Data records
Start of Block
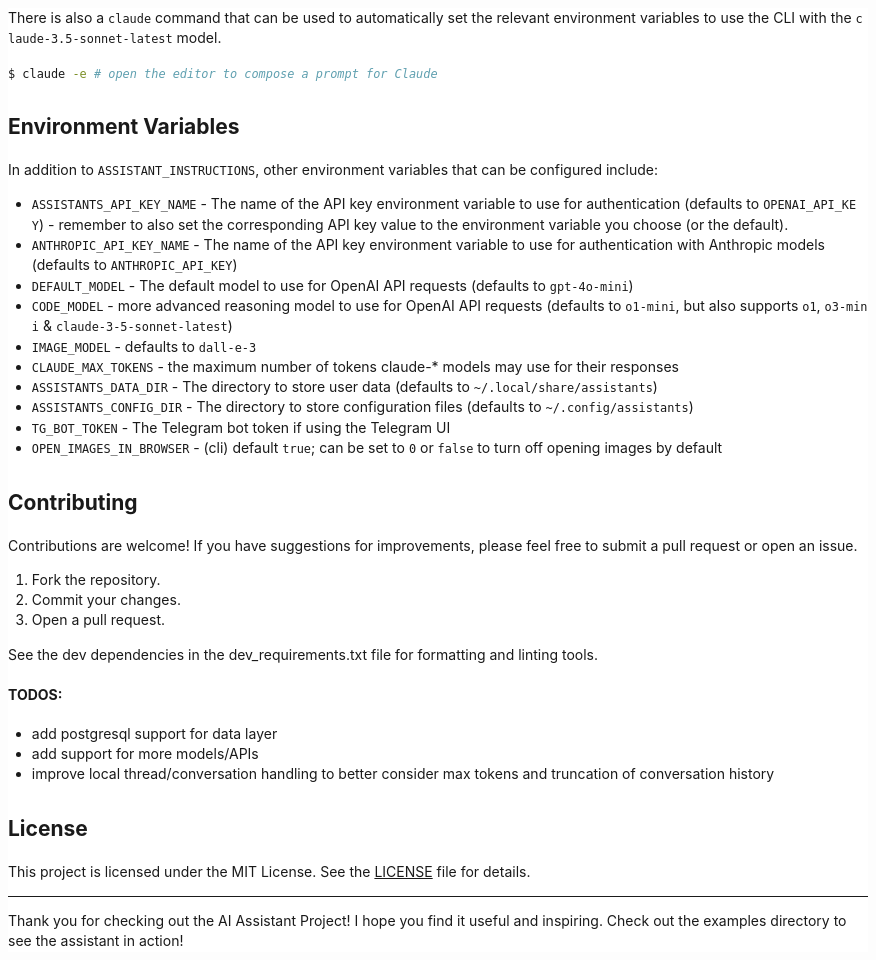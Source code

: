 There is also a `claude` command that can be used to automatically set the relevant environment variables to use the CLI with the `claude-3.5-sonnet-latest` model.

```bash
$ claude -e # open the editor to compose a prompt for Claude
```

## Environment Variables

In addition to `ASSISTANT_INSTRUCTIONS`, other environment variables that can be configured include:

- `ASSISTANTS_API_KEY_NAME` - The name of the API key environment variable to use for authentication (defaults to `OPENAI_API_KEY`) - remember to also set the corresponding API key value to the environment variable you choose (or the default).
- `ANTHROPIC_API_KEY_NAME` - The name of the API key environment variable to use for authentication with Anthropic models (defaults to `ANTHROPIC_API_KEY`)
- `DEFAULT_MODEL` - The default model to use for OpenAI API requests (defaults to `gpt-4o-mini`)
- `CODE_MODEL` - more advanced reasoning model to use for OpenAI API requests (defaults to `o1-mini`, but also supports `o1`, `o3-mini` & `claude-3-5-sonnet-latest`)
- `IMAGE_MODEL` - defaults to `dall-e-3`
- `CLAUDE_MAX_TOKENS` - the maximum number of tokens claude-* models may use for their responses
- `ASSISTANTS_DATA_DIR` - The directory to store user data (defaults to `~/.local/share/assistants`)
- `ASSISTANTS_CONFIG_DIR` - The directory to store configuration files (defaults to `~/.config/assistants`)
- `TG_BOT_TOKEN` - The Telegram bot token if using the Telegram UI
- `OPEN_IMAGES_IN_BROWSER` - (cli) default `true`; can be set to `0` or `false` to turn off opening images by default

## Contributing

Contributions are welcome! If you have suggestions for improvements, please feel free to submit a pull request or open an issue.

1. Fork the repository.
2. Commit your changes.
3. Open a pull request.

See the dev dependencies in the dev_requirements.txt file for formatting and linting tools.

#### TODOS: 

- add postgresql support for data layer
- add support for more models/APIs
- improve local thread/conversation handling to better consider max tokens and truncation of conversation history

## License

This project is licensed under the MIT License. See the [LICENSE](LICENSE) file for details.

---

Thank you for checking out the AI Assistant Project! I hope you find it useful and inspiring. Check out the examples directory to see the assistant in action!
End of Block
# Problem to work on
Look through the entries and return every line where "defaults" appears.

# Reply
- `ASSISTANTS_API_KEY_NAME` - The name of the API key environment variable to use for authentication (defaults to `OPENAI_API_KEY`) - remember to also set the corresponding API key value to the environment variable you choose (or the default).
- `ANTHROPIC_API_KEY_NAME` - The name of the API key environment variable to use for authentication with Anthropic models (defaults to `ANTHROPIC_API_KEY`)
- `DEFAULT_MODEL` - The default model to use for OpenAI API requests (defaults to `gpt-4o-mini`)
- `CODE_MODEL` - more advanced reasoning model to use for OpenAI API requests (defaults to `o1-mini`, but also supports `o1`, `o3-mini` & `claude-3-5-sonnet-latest`)
- `IMAGE_MODEL` - defaults to `dall-e-3`
- `ASSISTANTS_DATA_DIR` - The directory to store user data (defaults to `~/.local/share/assistants`)
- `ASSISTANTS_CONFIG_DIR` - The directory to store configuration files (defaults to `~/.config/assistants`)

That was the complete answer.